How to Sustain Donor Relationships Online

Sustaining donor relationships today is different than it was ten years ago.

The most obvious reason for this difference is due to the rapid advancements of technology. A mere decade ago, donors were not glued to their phones with 24/7 hyper-personalized communication from other organizations vying for their attention in the way they are now. To effectively reach the donors of today, nonprofits must incorporate personalized digital strategies from the technological advancements of tomorrow. One such advancement is the power of AI-driven segmentation.
 

Why Segment?

For ten years in a row, email marketing has been the channel generating the highest ROI. For every $1 spent, email marketing generates $38 in ROI. Email segmentation is one cornerstone of successful email marketing. Segmentation helps organizations send tailored messaging to supporters with similar characteristics (ex. age, location, giving level) and interests (ex. specific mission programs, volunteering, events). Personalization makes messages more relevant for the supporter, cutting through noisy inboxes to boost views, clicks, and donations.

 

AI takes email segmentation to a level beyond what standard CRM’s offer.
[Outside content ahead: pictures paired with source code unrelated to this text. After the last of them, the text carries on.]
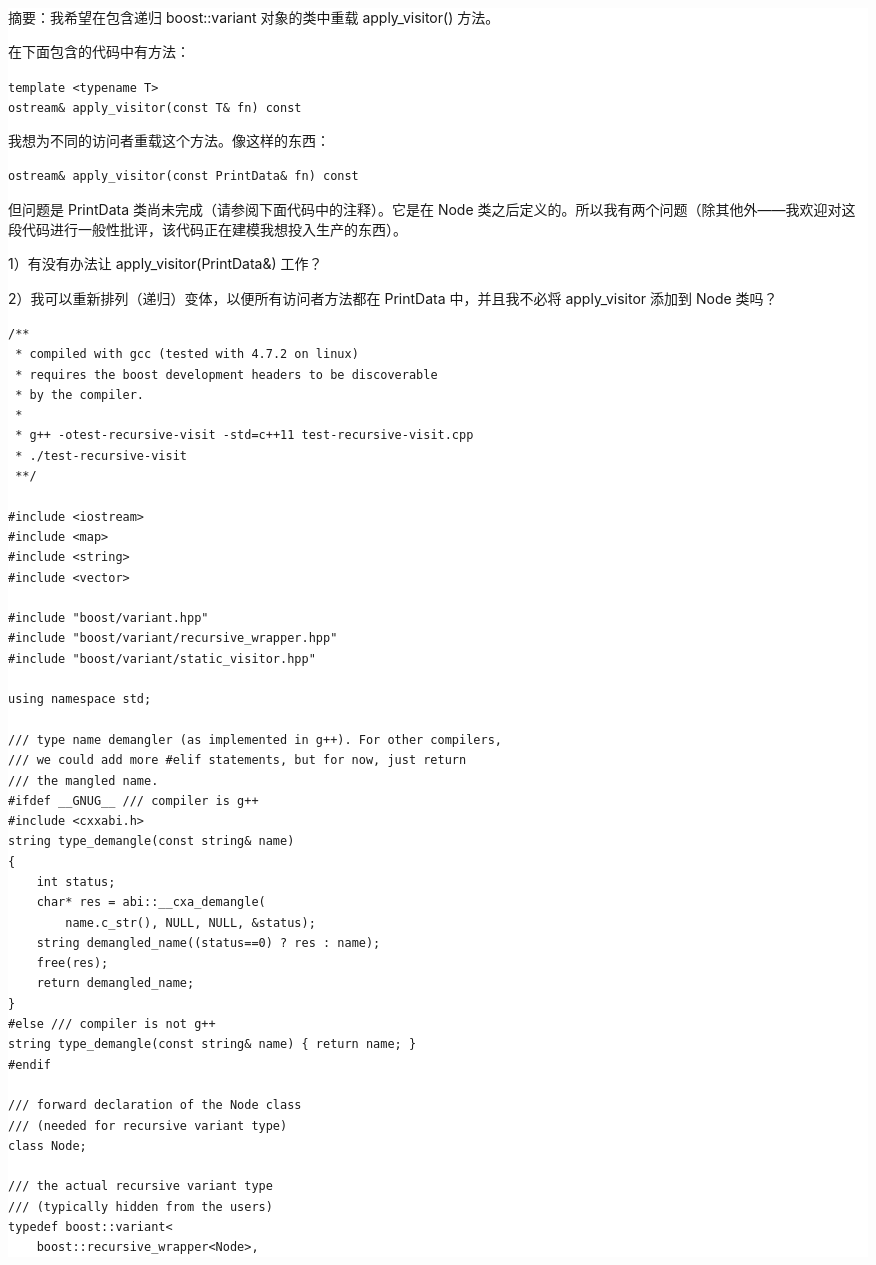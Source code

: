 摘要：我希望在包含递归 boost::variant 对象的类中重载 apply_visitor() 方法。

在下面包含的代码中有方法：

```
template <typename T>
ostream& apply_visitor(const T& fn) const 
```

我想为不同的访问者重载这个方法。像这样的东西：

```
ostream& apply_visitor(const PrintData& fn) const 
```

但问题是 PrintData 类尚未完成（请参阅下面代码中的注释）。它是在 Node 类之后定义的。所以我有两个问题（除其他外——我欢迎对这段代码进行一般性批评，该代码正在建模我想投入生产的东西）。

1）有没有办法让 apply_visitor(PrintData&) 工作？

2）我可以重新排列（递归）变体，以便所有访问者方法都在 PrintData 中，并且我不必将 apply_visitor 添加到 Node 类吗？

```
/**
 * compiled with gcc (tested with 4.7.2 on linux)
 * requires the boost development headers to be discoverable
 * by the compiler.
 *
 * g++ -otest-recursive-visit -std=c++11 test-recursive-visit.cpp
 * ./test-recursive-visit
 **/

#include <iostream>
#include <map>
#include <string>
#include <vector>

#include "boost/variant.hpp"
#include "boost/variant/recursive_wrapper.hpp"
#include "boost/variant/static_visitor.hpp"

using namespace std;

/// type name demangler (as implemented in g++). For other compilers,
/// we could add more #elif statements, but for now, just return
/// the mangled name.
#ifdef __GNUG__ /// compiler is g++
#include <cxxabi.h>
string type_demangle(const string& name)
{
    int status;
    char* res = abi::__cxa_demangle(
        name.c_str(), NULL, NULL, &status);
    string demangled_name((status==0) ? res : name);
    free(res);
    return demangled_name;
}
#else /// compiler is not g++
string type_demangle(const string& name) { return name; }
#endif

/// forward declaration of the Node class
/// (needed for recursive variant type)
class Node;

/// the actual recursive variant type
/// (typically hidden from the users)
typedef boost::variant<
    boost::recursive_wrapper<Node>,
```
AI locates hidden patterns that are difficult for nonprofit staff to find without an unrealistically high amount of time and money. Part of its ability to detect hidden patterns includes AI’s ability to segment an unlimited amount of groups. By utilizing this complex data, machine learning then simplifies the process by automatically adjusting (or, “learning from”) the attributes of the campaign using an algorithm. Some of the features it can adjust include headlines, subject lines, images, copy, colors, CTAs, and time of delivery. Best of all, AI-segmented email campaigns increase customer engagement by 7X and revenue 3X.

 

The Power of Personal Communication

In the words of Micheal Brenner of Campaign Monitor,

If your emails aren’t relevant to your subscribers, they’ll end up in the trash or worse, they’ll end up being marked as spam, bringing down your deliverability and hurting your ROI. The marketing world is buzzing about the ‘Internet of Things,’ but we should be talking about the ‘Internet of Me.’ In the age of personalization and hyper-targeting, consumers expect brands to know who they are and provide them content they care about. You have to deliver the right message, to the right person, at the right time. Relevancy is the marketer’s secret weapon and the fastest path to revenue.”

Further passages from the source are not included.